_The task_
A word-for-word printout of the listing below is needed.

_Extracted data_
********
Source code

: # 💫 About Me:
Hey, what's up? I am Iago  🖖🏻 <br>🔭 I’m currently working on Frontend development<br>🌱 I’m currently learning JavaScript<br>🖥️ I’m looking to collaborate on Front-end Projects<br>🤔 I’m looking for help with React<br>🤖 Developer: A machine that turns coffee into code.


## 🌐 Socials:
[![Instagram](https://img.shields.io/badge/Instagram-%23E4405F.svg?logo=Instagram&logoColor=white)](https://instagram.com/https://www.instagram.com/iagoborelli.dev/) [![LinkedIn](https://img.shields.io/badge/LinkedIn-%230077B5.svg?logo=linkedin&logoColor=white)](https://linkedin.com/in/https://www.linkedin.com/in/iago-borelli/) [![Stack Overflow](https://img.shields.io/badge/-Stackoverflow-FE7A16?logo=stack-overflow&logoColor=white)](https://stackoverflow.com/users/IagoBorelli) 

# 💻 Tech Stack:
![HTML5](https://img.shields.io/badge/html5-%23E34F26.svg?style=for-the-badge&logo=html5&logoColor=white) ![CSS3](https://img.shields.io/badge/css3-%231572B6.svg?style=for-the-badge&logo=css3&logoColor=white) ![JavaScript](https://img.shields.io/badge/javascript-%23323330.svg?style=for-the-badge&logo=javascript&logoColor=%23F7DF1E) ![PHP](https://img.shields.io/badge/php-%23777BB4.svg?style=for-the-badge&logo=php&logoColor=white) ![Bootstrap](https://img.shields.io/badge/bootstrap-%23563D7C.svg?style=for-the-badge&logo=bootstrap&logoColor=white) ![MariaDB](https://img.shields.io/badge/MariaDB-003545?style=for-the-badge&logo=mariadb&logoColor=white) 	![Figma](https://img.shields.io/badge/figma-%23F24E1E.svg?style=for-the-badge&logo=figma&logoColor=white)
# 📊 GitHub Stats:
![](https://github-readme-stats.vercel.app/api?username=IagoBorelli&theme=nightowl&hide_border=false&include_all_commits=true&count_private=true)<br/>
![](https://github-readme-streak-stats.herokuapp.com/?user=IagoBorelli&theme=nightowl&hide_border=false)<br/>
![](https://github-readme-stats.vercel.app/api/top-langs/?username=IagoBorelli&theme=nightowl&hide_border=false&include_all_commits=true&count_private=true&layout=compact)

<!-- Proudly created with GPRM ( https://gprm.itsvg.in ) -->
********
_Solved exercise_
Source code

: # 💫 About Me:
Hey, what's up? I am Iago  🖖🏻 <br>🔭 I’m currently working on Frontend development<br>🌱 I’m currently learning JavaScript<br>🖥️ I’m looking to collaborate on Front-end Projects<br>🤔 I’m looking for help with React<br>🤖 Developer: A machine that turns coffee into code.


## 🌐 Socials:
[![Instagram](https://img.shields.io/badge/Instagram-%23E4405F.svg?logo=Instagram&logoColor=white)](https://instagram.com/https://www.instagram.com/iagoborelli.dev/) [![LinkedIn](https://img.shields.io/badge/LinkedIn-%230077B5.svg?logo=linkedin&logoColor=white)](https://linkedin.com/in/https://www.linkedin.com/in/iago-borelli/) [![Stack Overflow](https://img.shields.io/badge/-Stackoverflow-FE7A16?logo=stack-overflow&logoColor=white)](https://stackoverflow.com/users/IagoBorelli) 

# 💻 Tech Stack:
![HTML5](https://img.shields.io/badge/html5-%23E34F26.svg?style=for-the-badge&logo=html5&logoColor=white) ![CSS3](https://img.shields.io/badge/css3-%231572B6.svg?style=for-the-badge&logo=css3&logoColor=white) ![JavaScript](https://img.shields.io/badge/javascript-%23323330.svg?style=for-the-badge&logo=javascript&logoColor=%23F7DF1E) ![PHP](https://img.shields.io/badge/php-%23777BB4.svg?style=for-the-badge&logo=php&logoColor=white) ![Bootstrap](https://img.shields.io/badge/bootstrap-%23563D7C.svg?style=for-the-badge&logo=bootstrap&logoColor=white) ![MariaDB](https://img.shields.io/badge/MariaDB-003545?style=for-the-badge&logo=mariadb&logoColor=white) 	![Figma](https://img.shields.io/badge/figma-%23F24E1E.svg?style=for-the-badge&logo=figma&logoColor=white)
# 📊 GitHub Stats:
![](https://github-readme-stats.vercel.app/api?username=IagoBorelli&theme=nightowl&hide_border=false&include_all_commits=true&count_private=true)<br/>
![](https://github-readme-streak-stats.herokuapp.com/?user=IagoBorelli&theme=nightowl&hide_border=false)<br/>
![](https://github-readme-stats.vercel.app/api/top-langs/?username=IagoBorelli&theme=nightowl&hide_border=false&include_all_commits=true&count_private=true&layout=compact)

<!-- Proudly created with GPRM ( https://gprm.itsvg.in ) -->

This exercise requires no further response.